Novel agents, including immunomodulatory drugs, have revolutionized the treatment of multiple myeloma (MM). Lenalidomide has proven efficacy both in the relapse/refractory1,2  and frontline3  settings, and thus has become a valuable regimen for patients with MM. The addition of clarithromycin to the combination of lenalidomide/dexamethasone yielded improved response rates and survival benefit.4,5 

In 2008, we first reported the BiRd regimen (clarithromycin [Biaxin], lenalidomide [Revlimid], and dexamethasone) to be effective for symptomatic patients with newly diagnosed MM.4  The original study recruited 72 treatment-naive patients.
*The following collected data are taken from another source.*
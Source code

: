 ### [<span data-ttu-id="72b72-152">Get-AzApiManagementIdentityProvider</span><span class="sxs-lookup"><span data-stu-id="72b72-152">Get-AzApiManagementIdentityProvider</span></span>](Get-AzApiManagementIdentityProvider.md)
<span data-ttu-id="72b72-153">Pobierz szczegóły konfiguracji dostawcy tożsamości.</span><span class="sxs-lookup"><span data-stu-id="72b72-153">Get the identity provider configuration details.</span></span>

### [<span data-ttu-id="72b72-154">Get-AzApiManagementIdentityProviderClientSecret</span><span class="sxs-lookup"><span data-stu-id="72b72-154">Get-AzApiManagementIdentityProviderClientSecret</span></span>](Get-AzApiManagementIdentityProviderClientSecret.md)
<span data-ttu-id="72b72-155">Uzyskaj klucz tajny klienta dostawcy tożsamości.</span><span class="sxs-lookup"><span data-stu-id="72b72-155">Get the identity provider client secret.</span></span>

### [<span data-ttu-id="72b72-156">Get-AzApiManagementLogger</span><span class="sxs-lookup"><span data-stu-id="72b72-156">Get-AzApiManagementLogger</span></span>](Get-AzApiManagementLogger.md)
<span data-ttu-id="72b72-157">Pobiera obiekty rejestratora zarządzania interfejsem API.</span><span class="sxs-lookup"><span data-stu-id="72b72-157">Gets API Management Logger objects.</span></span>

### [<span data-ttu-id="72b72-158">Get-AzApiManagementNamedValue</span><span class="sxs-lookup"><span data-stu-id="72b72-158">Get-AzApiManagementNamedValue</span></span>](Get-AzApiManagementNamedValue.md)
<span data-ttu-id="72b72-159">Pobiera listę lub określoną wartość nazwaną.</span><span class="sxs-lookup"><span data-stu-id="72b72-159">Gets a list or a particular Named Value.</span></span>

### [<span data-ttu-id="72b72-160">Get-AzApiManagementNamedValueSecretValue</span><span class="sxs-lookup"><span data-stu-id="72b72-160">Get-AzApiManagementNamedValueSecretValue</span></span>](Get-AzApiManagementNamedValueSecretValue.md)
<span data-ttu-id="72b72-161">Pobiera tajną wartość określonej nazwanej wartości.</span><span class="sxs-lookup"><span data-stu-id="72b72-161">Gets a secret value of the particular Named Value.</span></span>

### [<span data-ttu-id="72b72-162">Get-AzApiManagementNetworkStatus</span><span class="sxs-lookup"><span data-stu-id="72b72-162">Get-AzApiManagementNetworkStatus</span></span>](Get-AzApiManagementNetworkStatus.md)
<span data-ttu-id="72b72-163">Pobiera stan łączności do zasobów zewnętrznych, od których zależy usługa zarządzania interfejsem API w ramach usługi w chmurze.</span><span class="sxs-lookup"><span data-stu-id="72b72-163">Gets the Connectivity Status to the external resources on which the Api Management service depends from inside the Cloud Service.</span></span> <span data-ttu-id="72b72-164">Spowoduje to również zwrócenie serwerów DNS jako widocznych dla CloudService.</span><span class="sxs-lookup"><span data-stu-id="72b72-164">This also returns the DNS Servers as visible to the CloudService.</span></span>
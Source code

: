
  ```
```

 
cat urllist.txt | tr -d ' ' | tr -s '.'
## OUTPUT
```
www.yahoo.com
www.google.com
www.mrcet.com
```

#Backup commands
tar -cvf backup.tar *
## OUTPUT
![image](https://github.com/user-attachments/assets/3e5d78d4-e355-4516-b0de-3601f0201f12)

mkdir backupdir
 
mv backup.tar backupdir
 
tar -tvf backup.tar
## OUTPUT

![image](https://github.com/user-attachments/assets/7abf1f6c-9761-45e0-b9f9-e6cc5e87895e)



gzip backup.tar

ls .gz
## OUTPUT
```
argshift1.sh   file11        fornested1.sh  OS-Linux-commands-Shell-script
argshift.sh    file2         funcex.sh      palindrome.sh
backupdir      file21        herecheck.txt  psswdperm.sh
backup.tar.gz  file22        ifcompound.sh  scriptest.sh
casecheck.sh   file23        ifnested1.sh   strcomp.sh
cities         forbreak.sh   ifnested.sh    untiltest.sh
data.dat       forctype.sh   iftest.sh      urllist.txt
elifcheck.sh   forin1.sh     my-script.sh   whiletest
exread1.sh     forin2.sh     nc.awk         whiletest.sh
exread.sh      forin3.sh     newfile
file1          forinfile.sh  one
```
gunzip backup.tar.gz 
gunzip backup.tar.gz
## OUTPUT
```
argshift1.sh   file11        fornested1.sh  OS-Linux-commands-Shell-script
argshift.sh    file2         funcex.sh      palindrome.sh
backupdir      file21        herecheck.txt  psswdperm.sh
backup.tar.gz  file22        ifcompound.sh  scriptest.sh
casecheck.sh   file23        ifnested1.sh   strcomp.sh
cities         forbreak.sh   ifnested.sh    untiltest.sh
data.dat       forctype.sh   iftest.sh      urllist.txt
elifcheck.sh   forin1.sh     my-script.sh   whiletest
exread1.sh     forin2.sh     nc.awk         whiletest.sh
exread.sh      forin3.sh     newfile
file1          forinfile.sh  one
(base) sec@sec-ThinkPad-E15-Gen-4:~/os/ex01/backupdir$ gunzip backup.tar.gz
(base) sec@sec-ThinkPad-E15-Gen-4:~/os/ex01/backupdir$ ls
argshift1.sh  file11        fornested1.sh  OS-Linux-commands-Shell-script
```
BiRd had an overall response rate of 90.3%, as compared with 79.1% seen in a lenalidomide/dexamethasone cohort.5  Toxicities observed were manageable and mostly hematologic.4  As clarithromycin potentiates the effects of corticosteroids,6  dexamethasone dose reductions were performed, resulting in decreased toxicity. In addition, the regimen did not interfere with CD34+ cell mobilization or engraftment in patients eligible for autologous stem cell transplantation (ASCT).7  These results established BiRd as an effective induction regimen, as well as a valuable option for treatment of transplant-ineligible MM patients. This experience has been compounded by the observation of deepening responses to prolongation of lenalidomide-based therapy beyond induction, even achieving molecular complete response (CR) in a number of patients.7,8 

All enrolled study patients continue to be monitored, now with nearly 7 years of follow-up9 , providing valuable data on newly diagnosed patients receiving continuous lenalidomide. As data accrues in the long-term use of lenalidomide, concern has arisen for development of second primary malignancies (SPMs), including myelodysplastic syndrome (MDS)/acute myeloid leukemia (AML) and lymphoma.10-12  This signal was noted in studies of lenalidomide maintenance following therapy with melphalan, both in the context of ASCT or lower doses for up to 1 year in transplant-ineligible patients. Given this emergent data, we examined the alkylator-naive BiRd patient cohort for the incidence of SPMs.

Study design

The phase 2 BiRd trial enrolled patients from December 2004 to November 2006, all of whom continue to be monitored until death, with none lost to follow-up. The BiRd regimen consists of dexamethasone 40 mg orally weekly, clarithromycin 500 mg orally twice daily, and lenalidomide 25 mg orally daily on days 1 to 21 of a 28-day cycle. Patients received prophylaxis with aspirin 81 mg daily, omeprazole 20 mg daily, and double-strength trimethoprim/sulfamethoxazole twice daily 3 times per week. Patients could choose, with physician discretion, to undergo ASCT at maximum response, or remain on continuous BiRd. Posttransplant maintenance chemotherapy was not given. The end points of the study were response to treatment, time to first and maximum response, and adverse events. Response criteria were adopted from the International Myeloma Working Group criteria.13  Toxicities were graded according to the National Cancer Institute Common Terminology Criteria for Adverse Events, version 3.0. Patients were maintained on BiRd until progression of disease (12 patients), ASCT (33 patients), or development of intolerable side effects (6 patients).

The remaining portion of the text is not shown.